Ahmad Othman

Personal information
- Date of birth: 1 June 1999 (age 27)
- Place of birth: Syria
- Position: Midfielder

Senior career*
- Years: Team / Apps / (Gls)
- 0000–2018: Wellington Olympic
- 2018–2019: Tasman United / 16 / (8)
- 2019–2020: Wellington Phoenix Reserves / 15 / (6)
- 2020–2021: Hawke's Bay United / 13 / (3)
- 2022: North Wellington / 16 / (4)
- 2023–: Kingborough Lions United

= Ahmad Othman =

Syrian footballer (born 1999)

Ahmad Othman (born 1 June 1999) is a New Zealand/ Kurdish, Syrian born footballer who plays as a striker for Wellington Marist.

==Early life==

Othman was born in 1999 in Syria. He attended Wellington High School in New Zealand.

==Career==

Othman started his career with New Zealand side Wellington Olympic. In 2018, he signed for New Zealand side Tasman United.
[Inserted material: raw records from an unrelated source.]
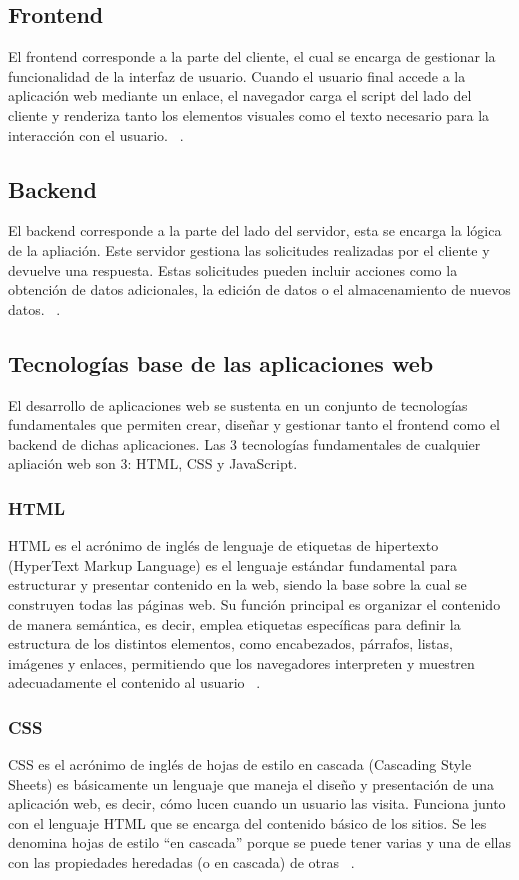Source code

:\subsection{Frontend}
El frontend corresponde a la parte del cliente, el cual se encarga de gestionar la funcionalidad de la interfaz de usuario. Cuando el usuario final accede a la aplicación web mediante un enlace, el navegador carga el script del lado del cliente y renderiza tanto los elementos visuales como el texto necesario para la interacción con el usuario. ~\cite{apliacionWebAmazon}.

\subsection{Backend}
El backend corresponde a la parte del lado del servidor, esta se encarga la lógica de la apliación. Este servidor gestiona las solicitudes realizadas por el cliente y devuelve una respuesta. Estas solicitudes pueden incluir acciones como la obtención de datos adicionales, la edición de datos o el almacenamiento de nuevos datos.  ~\cite{apliacionWebAmazon}.
 

\subsection{Tecnologías base de las aplicaciones web}
El desarrollo de aplicaciones web se sustenta en un conjunto de tecnologías fundamentales que permiten crear, diseñar y gestionar tanto el frontend como el backend de dichas aplicaciones. Las 3 tecnologías fundamentales de cualquier apliación web son 3: HTML, CSS y JavaScript.

\subsubsection{HTML}
HTML es el acrónimo de inglés de lenguaje de etiquetas de hipertexto (HyperText Markup Language) es el lenguaje estándar fundamental para estructurar y presentar contenido en la web, siendo la base sobre la cual se construyen todas las páginas web. Su función principal es organizar el contenido de manera semántica, es decir, emplea etiquetas específicas para definir la estructura de los distintos elementos, como encabezados, párrafos, listas, imágenes y enlaces, permitiendo que los navegadores interpreten y muestren adecuadamente el contenido al usuario ~\cite{HTMLMDN}.

\subsubsection{CSS}
CSS es el acrónimo de inglés de hojas de estilo en cascada (Cascading Style Sheets) es básicamente un lenguaje que maneja el diseño y presentación de una aplicación web, es decir, cómo lucen cuando un usuario las visita. Funciona junto con el lenguaje HTML que se encarga del contenido básico de los sitios. Se les denomina hojas de estilo “en cascada” porque se puede tener varias y una de ellas con las propiedades heredadas (o en cascada) de otras ~\cite{CSSMDN}.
In 2019, he signed for New Zealand side Wellington Phoenix Reserves. In 2020, he signed for New Zealand side Hawke's Bay United. In 2022, he signed for New Zealand side North Wellington. In 2023, he signed for New Zealand side Wellington Marist.

==Style of play==

Othman mainly operates as a midfielder. He has been described as "while he has been shining as an attacking midfielder, Othman, is happy play any role".

==Personal life==

Othman has a brother. He moved to New Zealand at the age of sixteen.